WHAT YOU WILL DO: The records that follow must be transcribed in full, without any change.

┄┄┄┄┄┄┄┄┄┄┄┄┄┄┄┄┄┄┄┄

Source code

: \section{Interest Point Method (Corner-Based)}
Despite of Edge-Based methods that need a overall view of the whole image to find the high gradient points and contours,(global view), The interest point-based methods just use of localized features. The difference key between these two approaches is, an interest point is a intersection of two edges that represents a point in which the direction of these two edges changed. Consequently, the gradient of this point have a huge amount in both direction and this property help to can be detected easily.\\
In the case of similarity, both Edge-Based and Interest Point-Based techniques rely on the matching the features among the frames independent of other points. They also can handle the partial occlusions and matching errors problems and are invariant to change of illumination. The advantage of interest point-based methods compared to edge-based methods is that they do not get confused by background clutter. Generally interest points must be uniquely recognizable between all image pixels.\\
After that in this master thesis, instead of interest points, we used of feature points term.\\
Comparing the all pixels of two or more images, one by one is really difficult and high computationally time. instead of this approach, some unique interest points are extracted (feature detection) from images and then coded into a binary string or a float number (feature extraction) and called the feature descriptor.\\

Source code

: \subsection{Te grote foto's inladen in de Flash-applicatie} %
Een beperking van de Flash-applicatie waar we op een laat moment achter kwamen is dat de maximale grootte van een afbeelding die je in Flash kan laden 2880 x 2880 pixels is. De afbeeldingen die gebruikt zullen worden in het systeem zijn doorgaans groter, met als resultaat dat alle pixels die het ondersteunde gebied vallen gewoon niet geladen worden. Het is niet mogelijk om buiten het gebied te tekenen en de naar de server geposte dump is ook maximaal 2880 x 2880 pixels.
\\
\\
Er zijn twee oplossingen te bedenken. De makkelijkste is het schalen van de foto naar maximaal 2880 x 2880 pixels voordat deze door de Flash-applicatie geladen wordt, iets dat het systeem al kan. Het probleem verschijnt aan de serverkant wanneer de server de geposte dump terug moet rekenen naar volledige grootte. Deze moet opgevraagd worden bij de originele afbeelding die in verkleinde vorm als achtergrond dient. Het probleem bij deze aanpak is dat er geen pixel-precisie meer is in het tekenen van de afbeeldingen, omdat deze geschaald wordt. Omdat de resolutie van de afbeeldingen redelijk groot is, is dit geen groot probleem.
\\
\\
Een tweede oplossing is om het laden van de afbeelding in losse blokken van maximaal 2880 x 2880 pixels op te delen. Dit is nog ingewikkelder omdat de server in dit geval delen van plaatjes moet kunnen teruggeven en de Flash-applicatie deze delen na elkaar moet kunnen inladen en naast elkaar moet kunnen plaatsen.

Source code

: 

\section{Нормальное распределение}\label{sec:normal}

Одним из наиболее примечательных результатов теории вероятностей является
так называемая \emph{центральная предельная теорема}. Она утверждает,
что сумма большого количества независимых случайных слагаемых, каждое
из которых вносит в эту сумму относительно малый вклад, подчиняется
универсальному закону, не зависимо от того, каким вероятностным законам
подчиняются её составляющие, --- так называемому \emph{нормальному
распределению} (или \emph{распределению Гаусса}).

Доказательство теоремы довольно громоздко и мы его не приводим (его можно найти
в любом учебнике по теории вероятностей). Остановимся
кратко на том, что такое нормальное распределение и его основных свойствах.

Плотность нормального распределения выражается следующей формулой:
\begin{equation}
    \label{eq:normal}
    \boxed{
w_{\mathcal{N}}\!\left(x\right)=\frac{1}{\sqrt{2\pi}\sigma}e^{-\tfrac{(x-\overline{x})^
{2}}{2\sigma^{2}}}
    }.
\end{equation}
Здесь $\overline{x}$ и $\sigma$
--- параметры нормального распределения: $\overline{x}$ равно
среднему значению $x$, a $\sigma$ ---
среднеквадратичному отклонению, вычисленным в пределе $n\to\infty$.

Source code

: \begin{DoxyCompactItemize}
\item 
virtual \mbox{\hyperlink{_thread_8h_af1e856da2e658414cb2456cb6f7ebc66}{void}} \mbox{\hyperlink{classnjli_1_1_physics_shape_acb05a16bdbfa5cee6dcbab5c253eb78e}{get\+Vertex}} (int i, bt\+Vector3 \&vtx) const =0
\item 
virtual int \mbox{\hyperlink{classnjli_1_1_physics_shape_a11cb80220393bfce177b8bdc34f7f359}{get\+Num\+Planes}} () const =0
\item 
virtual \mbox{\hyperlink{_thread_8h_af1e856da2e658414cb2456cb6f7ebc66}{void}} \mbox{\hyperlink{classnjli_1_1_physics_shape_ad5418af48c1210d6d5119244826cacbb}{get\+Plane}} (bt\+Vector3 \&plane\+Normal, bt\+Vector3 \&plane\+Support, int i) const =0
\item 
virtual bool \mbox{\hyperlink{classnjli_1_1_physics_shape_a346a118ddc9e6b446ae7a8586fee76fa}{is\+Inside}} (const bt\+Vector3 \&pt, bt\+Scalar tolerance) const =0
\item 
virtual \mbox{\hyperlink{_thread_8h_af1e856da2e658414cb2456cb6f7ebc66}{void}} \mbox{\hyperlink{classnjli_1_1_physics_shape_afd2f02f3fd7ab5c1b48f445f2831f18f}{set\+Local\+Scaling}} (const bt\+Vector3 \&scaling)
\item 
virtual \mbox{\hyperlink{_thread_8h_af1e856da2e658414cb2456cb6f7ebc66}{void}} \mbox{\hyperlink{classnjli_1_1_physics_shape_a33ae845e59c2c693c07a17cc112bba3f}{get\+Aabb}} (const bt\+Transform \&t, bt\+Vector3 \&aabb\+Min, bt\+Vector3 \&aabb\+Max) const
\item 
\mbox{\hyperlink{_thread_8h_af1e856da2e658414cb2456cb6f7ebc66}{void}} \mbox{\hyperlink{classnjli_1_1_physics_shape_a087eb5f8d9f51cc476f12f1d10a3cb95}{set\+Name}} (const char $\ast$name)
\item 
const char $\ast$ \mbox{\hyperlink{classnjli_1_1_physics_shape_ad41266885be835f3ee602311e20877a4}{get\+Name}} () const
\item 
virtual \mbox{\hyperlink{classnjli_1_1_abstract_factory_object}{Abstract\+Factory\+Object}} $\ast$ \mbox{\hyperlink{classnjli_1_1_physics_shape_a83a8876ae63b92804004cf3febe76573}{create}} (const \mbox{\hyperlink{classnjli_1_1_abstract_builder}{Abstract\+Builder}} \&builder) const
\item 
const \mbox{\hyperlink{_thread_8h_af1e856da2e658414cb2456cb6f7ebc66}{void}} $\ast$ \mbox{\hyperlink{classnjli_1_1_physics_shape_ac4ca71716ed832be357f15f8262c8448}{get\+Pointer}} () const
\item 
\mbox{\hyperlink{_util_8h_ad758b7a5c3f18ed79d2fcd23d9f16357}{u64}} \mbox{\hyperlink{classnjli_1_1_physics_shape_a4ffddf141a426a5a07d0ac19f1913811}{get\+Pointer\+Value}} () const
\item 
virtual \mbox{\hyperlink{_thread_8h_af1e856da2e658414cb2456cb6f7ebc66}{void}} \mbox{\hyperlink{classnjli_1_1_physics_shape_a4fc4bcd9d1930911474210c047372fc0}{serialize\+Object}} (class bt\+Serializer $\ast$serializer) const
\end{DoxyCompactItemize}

┄┄┄┄┄┄┄┄┄┄┄┄┄┄┄┄┄┄┄┄

RESPONSE TO THE TASK:
Source code

: \section{Interest Point Method (Corner-Based)}
Despite of Edge-Based methods that need a overall view of the whole image to find the high gradient points and contours,(global view), The interest point-based methods just use of localized features. The difference key between these two approaches is, an interest point is a intersection of two edges that represents a point in which the direction of these two edges changed. Consequently, the gradient of this point have a huge amount in both direction and this property help to can be detected easily.\\
In the case of similarity, both Edge-Based and Interest Point-Based techniques rely on the matching the features among the frames independent of other points. They also can handle the partial occlusions and matching errors problems and are invariant to change of illumination. The advantage of interest point-based methods compared to edge-based methods is that they do not get confused by background clutter. Generally interest points must be uniquely recognizable between all image pixels.\\
After that in this master thesis, instead of interest points, we used of feature points term.\\
Comparing the all pixels of two or more images, one by one is really difficult and high computationally time. instead of this approach, some unique interest points are extracted (feature detection) from images and then coded into a binary string or a float number (feature extraction) and called the feature descriptor.\\

Source code

: \subsection{Te grote foto's inladen in de Flash-applicatie} %
Een beperking van de Flash-applicatie waar we op een laat moment achter kwamen is dat de maximale grootte van een afbeelding die je in Flash kan laden 2880 x 2880 pixels is. De afbeeldingen die gebruikt zullen worden in het systeem zijn doorgaans groter, met als resultaat dat alle pixels die het ondersteunde gebied vallen gewoon niet geladen worden. Het is niet mogelijk om buiten het gebied te tekenen en de naar de server geposte dump is ook maximaal 2880 x 2880 pixels.
\\
\\
Er zijn twee oplossingen te bedenken. De makkelijkste is het schalen van de foto naar maximaal 2880 x 2880 pixels voordat deze door de Flash-applicatie geladen wordt, iets dat het systeem al kan. Het probleem verschijnt aan de serverkant wanneer de server de geposte dump terug moet rekenen naar volledige grootte. Deze moet opgevraagd worden bij de originele afbeelding die in verkleinde vorm als achtergrond dient. Het probleem bij deze aanpak is dat er geen pixel-precisie meer is in het tekenen van de afbeeldingen, omdat deze geschaald wordt. Omdat de resolutie van de afbeeldingen redelijk groot is, is dit geen groot probleem.
\\
\\
Een tweede oplossing is om het laden van de afbeelding in losse blokken van maximaal 2880 x 2880 pixels op te delen. Dit is nog ingewikkelder omdat de server in dit geval delen van plaatjes moet kunnen teruggeven en de Flash-applicatie deze delen na elkaar moet kunnen inladen en naast elkaar moet kunnen plaatsen.

Source code

: 

\section{Нормальное распределение}\label{sec:normal}

Одним из наиболее примечательных результатов теории вероятностей является
так называемая \emph{центральная предельная теорема}. Она утверждает,
что сумма большого количества независимых случайных слагаемых, каждое
из которых вносит в эту сумму относительно малый вклад, подчиняется
универсальному закону, не зависимо от того, каким вероятностным законам
подчиняются её составляющие, --- так называемому \emph{нормальному
распределению} (или \emph{распределению Гаусса}).

Доказательство теоремы довольно громоздко и мы его не приводим (его можно найти
в любом учебнике по теории вероятностей). Остановимся
кратко на том, что такое нормальное распределение и его основных свойствах.

Плотность нормального распределения выражается следующей формулой:
\begin{equation}
    \label{eq:normal}
    \boxed{
w_{\mathcal{N}}\!\left(x\right)=\frac{1}{\sqrt{2\pi}\sigma}e^{-\tfrac{(x-\overline{x})^
{2}}{2\sigma^{2}}}
    }.
\end{equation}
Здесь $\overline{x}$ и $\sigma$
--- параметры нормального распределения: $\overline{x}$ равно
среднему значению $x$, a $\sigma$ ---
среднеквадратичному отклонению, вычисленным в пределе $n\to\infty$.

Source code

: \begin{DoxyCompactItemize}
\item 
virtual \mbox{\hyperlink{_thread_8h_af1e856da2e658414cb2456cb6f7ebc66}{void}} \mbox{\hyperlink{classnjli_1_1_physics_shape_acb05a16bdbfa5cee6dcbab5c253eb78e}{get\+Vertex}} (int i, bt\+Vector3 \&vtx) const =0
\item 
virtual int \mbox{\hyperlink{classnjli_1_1_physics_shape_a11cb80220393bfce177b8bdc34f7f359}{get\+Num\+Planes}} () const =0
\item 
virtual \mbox{\hyperlink{_thread_8h_af1e856da2e658414cb2456cb6f7ebc66}{void}} \mbox{\hyperlink{classnjli_1_1_physics_shape_ad5418af48c1210d6d5119244826cacbb}{get\+Plane}} (bt\+Vector3 \&plane\+Normal, bt\+Vector3 \&plane\+Support, int i) const =0
\item 
virtual bool \mbox{\hyperlink{classnjli_1_1_physics_shape_a346a118ddc9e6b446ae7a8586fee76fa}{is\+Inside}} (const bt\+Vector3 \&pt, bt\+Scalar tolerance) const =0
\item 
virtual \mbox{\hyperlink{_thread_8h_af1e856da2e658414cb2456cb6f7ebc66}{void}} \mbox{\hyperlink{classnjli_1_1_physics_shape_afd2f02f3fd7ab5c1b48f445f2831f18f}{set\+Local\+Scaling}} (const bt\+Vector3 \&scaling)
\item 
virtual \mbox{\hyperlink{_thread_8h_af1e856da2e658414cb2456cb6f7ebc66}{void}} \mbox{\hyperlink{classnjli_1_1_physics_shape_a33ae845e59c2c693c07a17cc112bba3f}{get\+Aabb}} (const bt\+Transform \&t, bt\+Vector3 \&aabb\+Min, bt\+Vector3 \&aabb\+Max) const
\item 
\mbox{\hyperlink{_thread_8h_af1e856da2e658414cb2456cb6f7ebc66}{void}} \mbox{\hyperlink{classnjli_1_1_physics_shape_a087eb5f8d9f51cc476f12f1d10a3cb95}{set\+Name}} (const char $\ast$name)
\item 
const char $\ast$ \mbox{\hyperlink{classnjli_1_1_physics_shape_ad41266885be835f3ee602311e20877a4}{get\+Name}} () const
\item 
virtual \mbox{\hyperlink{classnjli_1_1_abstract_factory_object}{Abstract\+Factory\+Object}} $\ast$ \mbox{\hyperlink{classnjli_1_1_physics_shape_a83a8876ae63b92804004cf3febe76573}{create}} (const \mbox{\hyperlink{classnjli_1_1_abstract_builder}{Abstract\+Builder}} \&builder) const
\item 
const \mbox{\hyperlink{_thread_8h_af1e856da2e658414cb2456cb6f7ebc66}{void}} $\ast$ \mbox{\hyperlink{classnjli_1_1_physics_shape_ac4ca71716ed832be357f15f8262c8448}{get\+Pointer}} () const
\item 
\mbox{\hyperlink{_util_8h_ad758b7a5c3f18ed79d2fcd23d9f16357}{u64}} \mbox{\hyperlink{classnjli_1_1_physics_shape_a4ffddf141a426a5a07d0ac19f1913811}{get\+Pointer\+Value}} () const
\item 
virtual \mbox{\hyperlink{_thread_8h_af1e856da2e658414cb2456cb6f7ebc66}{void}} \mbox{\hyperlink{classnjli_1_1_physics_shape_a4fc4bcd9d1930911474210c047372fc0}{serialize\+Object}} (class bt\+Serializer $\ast$serializer) const
\end{DoxyCompactItemize}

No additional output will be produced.